### WHAT IS BEING ASKED
In the copy, every record below must appear exactly as given, and no picture may appear.

(SUPPLIED RECORDS Opens)

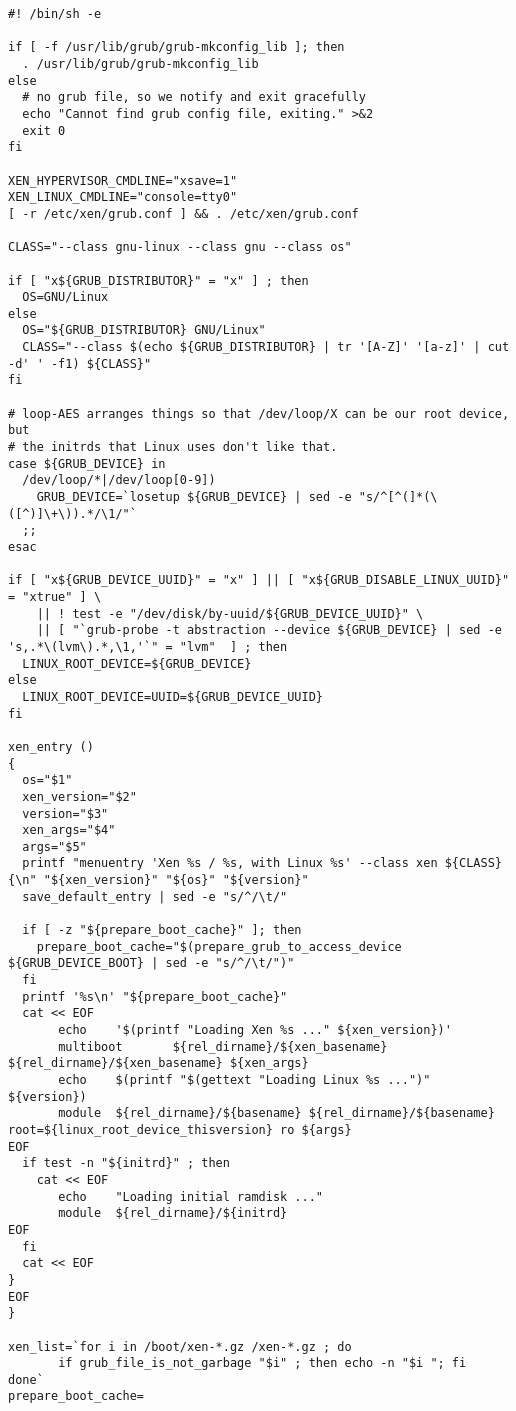 \begin{lstlisting}
#! /bin/sh -e

if [ -f /usr/lib/grub/grub-mkconfig_lib ]; then
  . /usr/lib/grub/grub-mkconfig_lib
else
  # no grub file, so we notify and exit gracefully
  echo "Cannot find grub config file, exiting." >&2
  exit 0
fi

XEN_HYPERVISOR_CMDLINE="xsave=1"
XEN_LINUX_CMDLINE="console=tty0"
[ -r /etc/xen/grub.conf ] && . /etc/xen/grub.conf

CLASS="--class gnu-linux --class gnu --class os"

if [ "x${GRUB_DISTRIBUTOR}" = "x" ] ; then
  OS=GNU/Linux
else
  OS="${GRUB_DISTRIBUTOR} GNU/Linux"
  CLASS="--class $(echo ${GRUB_DISTRIBUTOR} | tr '[A-Z]' '[a-z]' | cut -d' ' -f1) ${CLASS}"
fi

# loop-AES arranges things so that /dev/loop/X can be our root device, but
# the initrds that Linux uses don't like that.
case ${GRUB_DEVICE} in
  /dev/loop/*|/dev/loop[0-9])
    GRUB_DEVICE=`losetup ${GRUB_DEVICE} | sed -e "s/^[^(]*(\([^)]\+\)).*/\1/"`
  ;;
esac

if [ "x${GRUB_DEVICE_UUID}" = "x" ] || [ "x${GRUB_DISABLE_LINUX_UUID}" = "xtrue" ] \
    || ! test -e "/dev/disk/by-uuid/${GRUB_DEVICE_UUID}" \
    || [ "`grub-probe -t abstraction --device ${GRUB_DEVICE} | sed -e 's,.*\(lvm\).*,\1,'`" = "lvm"  ] ; then
  LINUX_ROOT_DEVICE=${GRUB_DEVICE}
else
  LINUX_ROOT_DEVICE=UUID=${GRUB_DEVICE_UUID}
fi

xen_entry ()
{
  os="$1"
  xen_version="$2"
  version="$3"
  xen_args="$4"
  args="$5"
  printf "menuentry 'Xen %s / %s, with Linux %s' --class xen ${CLASS} {\n" "${xen_version}" "${os}" "${version}"
  save_default_entry | sed -e "s/^/\t/"

  if [ -z "${prepare_boot_cache}" ]; then
    prepare_boot_cache="$(prepare_grub_to_access_device ${GRUB_DEVICE_BOOT} | sed -e "s/^/\t/")"
  fi
  printf '%s\n' "${prepare_boot_cache}"
  cat << EOF
       echo    '$(printf "Loading Xen %s ..." ${xen_version})'
       multiboot       ${rel_dirname}/${xen_basename} ${rel_dirname}/${xen_basename} ${xen_args}
       echo    $(printf "$(gettext "Loading Linux %s ...")" ${version})
       module  ${rel_dirname}/${basename} ${rel_dirname}/${basename} root=${linux_root_device_thisversion} ro ${args}
EOF
  if test -n "${initrd}" ; then
    cat << EOF
       echo    "Loading initial ramdisk ..."
       module  ${rel_dirname}/${initrd}
EOF
  fi
  cat << EOF
}
EOF
}

xen_list=`for i in /boot/xen-*.gz /xen-*.gz ; do
       if grub_file_is_not_garbage "$i" ; then echo -n "$i "; fi
done`
prepare_boot_cache=


\end{lstlisting}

(SUPPLIED RECORDS Closes)

### ANSWER FOR THE TASK
 \begin{lstlisting}
#! /bin/sh -e

if [ -f /usr/lib/grub/grub-mkconfig_lib ]; then
  . /usr/lib/grub/grub-mkconfig_lib
else
  # no grub file, so we notify and exit gracefully
  echo "Cannot find grub config file, exiting." >&2
  exit 0
fi

XEN_HYPERVISOR_CMDLINE="xsave=1"
XEN_LINUX_CMDLINE="console=tty0"
[ -r /etc/xen/grub.conf ] && . /etc/xen/grub.conf

CLASS="--class gnu-linux --class gnu --class os"

if [ "x${GRUB_DISTRIBUTOR}" = "x" ] ; then
  OS=GNU/Linux
else
  OS="${GRUB_DISTRIBUTOR} GNU/Linux"
  CLASS="--class $(echo ${GRUB_DISTRIBUTOR} | tr '[A-Z]' '[a-z]' | cut -d' ' -f1) ${CLASS}"
fi

# loop-AES arranges things so that /dev/loop/X can be our root device, but
# the initrds that Linux uses don't like that.
case ${GRUB_DEVICE} in
  /dev/loop/*|/dev/loop[0-9])
    GRUB_DEVICE=`losetup ${GRUB_DEVICE} | sed -e "s/^[^(]*(\([^)]\+\)).*/\1/"`
  ;;
esac

if [ "x${GRUB_DEVICE_UUID}" = "x" ] || [ "x${GRUB_DISABLE_LINUX_UUID}" = "xtrue" ] \
    || ! test -e "/dev/disk/by-uuid/${GRUB_DEVICE_UUID}" \
    || [ "`grub-probe -t abstraction --device ${GRUB_DEVICE} | sed -e 's,.*\(lvm\).*,\1,'`" = "lvm"  ] ; then
  LINUX_ROOT_DEVICE=${GRUB_DEVICE}
else
  LINUX_ROOT_DEVICE=UUID=${GRUB_DEVICE_UUID}
fi

xen_entry ()
{
  os="$1"
  xen_version="$2"
  version="$3"
  xen_args="$4"
  args="$5"
  printf "menuentry 'Xen %s / %s, with Linux %s' --class xen ${CLASS} {\n" "${xen_version}" "${os}" "${version}"
  save_default_entry | sed -e "s/^/\t/"

  if [ -z "${prepare_boot_cache}" ]; then
    prepare_boot_cache="$(prepare_grub_to_access_device ${GRUB_DEVICE_BOOT} | sed -e "s/^/\t/")"
  fi
  printf '%s\n' "${prepare_boot_cache}"
  cat << EOF
       echo    '$(printf "Loading Xen %s ..." ${xen_version})'
       multiboot       ${rel_dirname}/${xen_basename} ${rel_dirname}/${xen_basename} ${xen_args}
       echo    $(printf "$(gettext "Loading Linux %s ...")" ${version})
       module  ${rel_dirname}/${basename} ${rel_dirname}/${basename} root=${linux_root_device_thisversion} ro ${args}
EOF
  if test -n "${initrd}" ; then
    cat << EOF
       echo    "Loading initial ramdisk ..."
       module  ${rel_dirname}/${initrd}
EOF
  fi
  cat << EOF
}
EOF
}

xen_list=`for i in /boot/xen-*.gz /xen-*.gz ; do
       if grub_file_is_not_garbage "$i" ; then echo -n "$i "; fi
done`
prepare_boot_cache=


\end{lstlisting}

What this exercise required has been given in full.